Task directions: Images embedded in the records are excluded; print everything else exactly as given.

Supplied data:
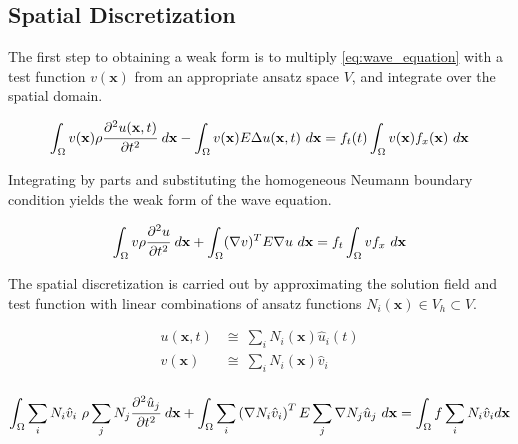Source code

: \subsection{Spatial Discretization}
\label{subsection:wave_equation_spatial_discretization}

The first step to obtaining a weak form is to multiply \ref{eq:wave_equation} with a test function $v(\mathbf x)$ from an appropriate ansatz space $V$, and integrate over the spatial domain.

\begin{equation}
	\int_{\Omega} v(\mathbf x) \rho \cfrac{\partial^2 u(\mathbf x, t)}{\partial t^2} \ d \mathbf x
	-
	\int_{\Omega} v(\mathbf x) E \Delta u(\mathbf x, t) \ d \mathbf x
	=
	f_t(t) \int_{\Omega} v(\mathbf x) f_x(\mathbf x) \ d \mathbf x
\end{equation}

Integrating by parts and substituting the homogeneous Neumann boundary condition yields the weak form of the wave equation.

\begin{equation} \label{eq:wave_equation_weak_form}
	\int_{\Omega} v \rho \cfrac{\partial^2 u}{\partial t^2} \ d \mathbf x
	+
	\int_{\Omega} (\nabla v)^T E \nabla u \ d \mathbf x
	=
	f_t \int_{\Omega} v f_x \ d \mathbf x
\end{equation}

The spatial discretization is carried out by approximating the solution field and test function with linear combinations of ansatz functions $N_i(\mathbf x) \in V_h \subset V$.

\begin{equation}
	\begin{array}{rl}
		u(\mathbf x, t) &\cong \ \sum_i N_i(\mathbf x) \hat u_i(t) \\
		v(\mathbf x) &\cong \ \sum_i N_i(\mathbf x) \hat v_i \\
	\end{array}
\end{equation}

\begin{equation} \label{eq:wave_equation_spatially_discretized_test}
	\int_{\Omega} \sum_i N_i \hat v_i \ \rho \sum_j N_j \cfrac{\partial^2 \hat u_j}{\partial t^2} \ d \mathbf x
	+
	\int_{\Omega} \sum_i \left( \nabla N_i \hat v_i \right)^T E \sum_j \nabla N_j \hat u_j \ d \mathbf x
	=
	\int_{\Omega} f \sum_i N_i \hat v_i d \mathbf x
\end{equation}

Answer for this exercise:
Source code

: \subsection{Spatial Discretization}
\label{subsection:wave_equation_spatial_discretization}

The first step to obtaining a weak form is to multiply \ref{eq:wave_equation} with a test function $v(\mathbf x)$ from an appropriate ansatz space $V$, and integrate over the spatial domain.

\begin{equation}
	\int_{\Omega} v(\mathbf x) \rho \cfrac{\partial^2 u(\mathbf x, t)}{\partial t^2} \ d \mathbf x
	-
	\int_{\Omega} v(\mathbf x) E \Delta u(\mathbf x, t) \ d \mathbf x
	=
	f_t(t) \int_{\Omega} v(\mathbf x) f_x(\mathbf x) \ d \mathbf x
\end{equation}

Integrating by parts and substituting the homogeneous Neumann boundary condition yields the weak form of the wave equation.

\begin{equation} \label{eq:wave_equation_weak_form}
	\int_{\Omega} v \rho \cfrac{\partial^2 u}{\partial t^2} \ d \mathbf x
	+
	\int_{\Omega} (\nabla v)^T E \nabla u \ d \mathbf x
	=
	f_t \int_{\Omega} v f_x \ d \mathbf x
\end{equation}

The spatial discretization is carried out by approximating the solution field and test function with linear combinations of ansatz functions $N_i(\mathbf x) \in V_h \subset V$.

\begin{equation}
	\begin{array}{rl}
		u(\mathbf x, t) &\cong \ \sum_i N_i(\mathbf x) \hat u_i(t) \\
		v(\mathbf x) &\cong \ \sum_i N_i(\mathbf x) \hat v_i \\
	\end{array}
\end{equation}

\begin{equation} \label{eq:wave_equation_spatially_discretized_test}
	\int_{\Omega} \sum_i N_i \hat v_i \ \rho \sum_j N_j \cfrac{\partial^2 \hat u_j}{\partial t^2} \ d \mathbf x
	+
	\int_{\Omega} \sum_i \left( \nabla N_i \hat v_i \right)^T E \sum_j \nabla N_j \hat u_j \ d \mathbf x
	=
	\int_{\Omega} f \sum_i N_i \hat v_i d \mathbf x
\end{equation}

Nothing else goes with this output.